What is required: Your reply should consist of the entries, copied exactly and stripped of images.

───── Data

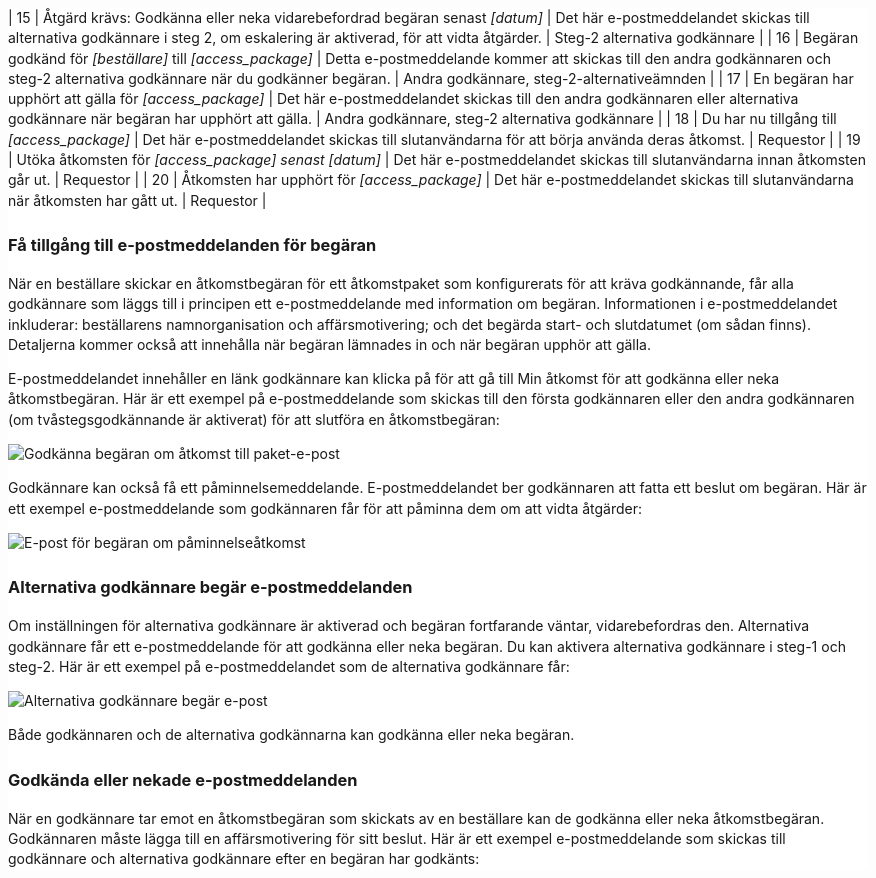 | 15 | Åtgärd krävs: Godkänna eller neka vidarebefordrad begäran senast *[datum]* | Det här e-postmeddelandet skickas till alternativa godkännare i steg 2, om eskalering är aktiverad, för att vidta åtgärder. | Steg-2 alternativa godkännare |
| 16 | Begäran godkänd för *[beställare]* till *[access_package]* | Detta e-postmeddelande kommer att skickas till den andra godkännaren och steg-2 alternativa godkännare när du godkänner begäran. | Andra godkännare, steg-2-alternativeämnden |
| 17 | En begäran har upphört att gälla för *[access_package]* | Det här e-postmeddelandet skickas till den andra godkännaren eller alternativa godkännare när begäran har upphört att gälla. | Andra godkännare, steg-2 alternativa godkännare |
| 18 | Du har nu tillgång till *[access_package]* | Det här e-postmeddelandet skickas till slutanvändarna för att börja använda deras åtkomst. | Requestor |
| 19 | Utöka åtkomsten för *[access_package]* *senast [datum]* | Det här e-postmeddelandet skickas till slutanvändarna innan åtkomsten går ut. | Requestor |
| 20 | Åtkomsten har upphört för *[access_package]* | Det här e-postmeddelandet skickas till slutanvändarna när åtkomsten har gått ut. | Requestor |

### <a name="access-request-emails"></a>Få tillgång till e-postmeddelanden för begäran

När en beställare skickar en åtkomstbegäran för ett åtkomstpaket som konfigurerats för att kräva godkännande, får alla godkännare som läggs till i principen ett e-postmeddelande med information om begäran. Informationen i e-postmeddelandet inkluderar: beställarens namnorganisation och affärsmotivering; och det begärda start- och slutdatumet (om sådan finns). Detaljerna kommer också att innehålla när begäran lämnades in och när begäran upphör att gälla.

E-postmeddelandet innehåller en länk godkännare kan klicka på för att gå till Min åtkomst för att godkänna eller neka åtkomstbegäran. Här är ett exempel på e-postmeddelande som skickas till den första godkännaren eller den andra godkännaren (om tvåstegsgodkännande är aktiverat) för att slutföra en åtkomstbegäran:

![Godkänna begäran om åtkomst till paket-e-post](./media/entitlement-management-shared/approver-request-email.png)

Godkännare kan också få ett påminnelsemeddelande. E-postmeddelandet ber godkännaren att fatta ett beslut om begäran. Här är ett exempel e-postmeddelande som godkännaren får för att påminna dem om att vidta åtgärder:

![E-post för begäran om påminnelseåtkomst](./media/entitlement-management-process/approver-access-request-reminder-email.png)

### <a name="alternate-approvers-request-emails"></a>Alternativa godkännare begär e-postmeddelanden

Om inställningen för alternativa godkännare är aktiverad och begäran fortfarande väntar, vidarebefordras den. Alternativa godkännare får ett e-postmeddelande för att godkänna eller neka begäran. Du kan aktivera alternativa godkännare i steg-1 och steg-2. Här är ett exempel på e-postmeddelandet som de alternativa godkännare får:

![Alternativa godkännare begär e-post](./media/entitlement-management-process/alternate-approver-email-fwd-request.png)

Både godkännaren och de alternativa godkännarna kan godkänna eller neka begäran.

### <a name="approved-or-denied-emails"></a>Godkända eller nekade e-postmeddelanden

 När en godkännare tar emot en åtkomstbegäran som skickats av en beställare kan de godkänna eller neka åtkomstbegäran. Godkännaren måste lägga till en affärsmotivering för sitt beslut. Här är ett exempel e-postmeddelande som skickas till godkännare och alternativa godkännare efter en begäran har godkänts:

──────────

Response area:
 | 15 | Åtgärd krävs: Godkänna eller neka vidarebefordrad begäran senast *[datum]* | Det här e-postmeddelandet skickas till alternativa godkännare i steg 2, om eskalering är aktiverad, för att vidta åtgärder. | Steg-2 alternativa godkännare |
| 16 | Begäran godkänd för *[beställare]* till *[access_package]* | Detta e-postmeddelande kommer att skickas till den andra godkännaren och steg-2 alternativa godkännare när du godkänner begäran. | Andra godkännare, steg-2-alternativeämnden |
| 17 | En begäran har upphört att gälla för *[access_package]* | Det här e-postmeddelandet skickas till den andra godkännaren eller alternativa godkännare när begäran har upphört att gälla. | Andra godkännare, steg-2 alternativa godkännare |
| 18 | Du har nu tillgång till *[access_package]* | Det här e-postmeddelandet skickas till slutanvändarna för att börja använda deras åtkomst. | Requestor |
| 19 | Utöka åtkomsten för *[access_package]* *senast [datum]* | Det här e-postmeddelandet skickas till slutanvändarna innan åtkomsten går ut. | Requestor |
| 20 | Åtkomsten har upphört för *[access_package]* | Det här e-postmeddelandet skickas till slutanvändarna när åtkomsten har gått ut. | Requestor |

### <a name="access-request-emails"></a>Få tillgång till e-postmeddelanden för begäran

När en beställare skickar en åtkomstbegäran för ett åtkomstpaket som konfigurerats för att kräva godkännande, får alla godkännare som läggs till i principen ett e-postmeddelande med information om begäran. Informationen i e-postmeddelandet inkluderar: beställarens namnorganisation och affärsmotivering; och det begärda start- och slutdatumet (om sådan finns). Detaljerna kommer också att innehålla när begäran lämnades in och när begäran upphör att gälla.

E-postmeddelandet innehåller en länk godkännare kan klicka på för att gå till Min åtkomst för att godkänna eller neka åtkomstbegäran. Här är ett exempel på e-postmeddelande som skickas till den första godkännaren eller den andra godkännaren (om tvåstegsgodkännande är aktiverat) för att slutföra en åtkomstbegäran:

![Godkänna begäran om åtkomst till paket-e-post](./media/entitlement-management-shared/approver-request-email.png)

Godkännare kan också få ett påminnelsemeddelande. E-postmeddelandet ber godkännaren att fatta ett beslut om begäran. Här är ett exempel e-postmeddelande som godkännaren får för att påminna dem om att vidta åtgärder:

![E-post för begäran om påminnelseåtkomst](./media/entitlement-management-process/approver-access-request-reminder-email.png)

### <a name="alternate-approvers-request-emails"></a>Alternativa godkännare begär e-postmeddelanden

Om inställningen för alternativa godkännare är aktiverad och begäran fortfarande väntar, vidarebefordras den. Alternativa godkännare får ett e-postmeddelande för att godkänna eller neka begäran. Du kan aktivera alternativa godkännare i steg-1 och steg-2. Här är ett exempel på e-postmeddelandet som de alternativa godkännare får:

![Alternativa godkännare begär e-post](./media/entitlement-management-process/alternate-approver-email-fwd-request.png)

Både godkännaren och de alternativa godkännarna kan godkänna eller neka begäran.

### <a name="approved-or-denied-emails"></a>Godkända eller nekade e-postmeddelanden

 När en godkännare tar emot en åtkomstbegäran som skickats av en beställare kan de godkänna eller neka åtkomstbegäran. Godkännaren måste lägga till en affärsmotivering för sitt beslut. Här är ett exempel e-postmeddelande som skickas till godkännare och alternativa godkännare efter en begäran har godkänts:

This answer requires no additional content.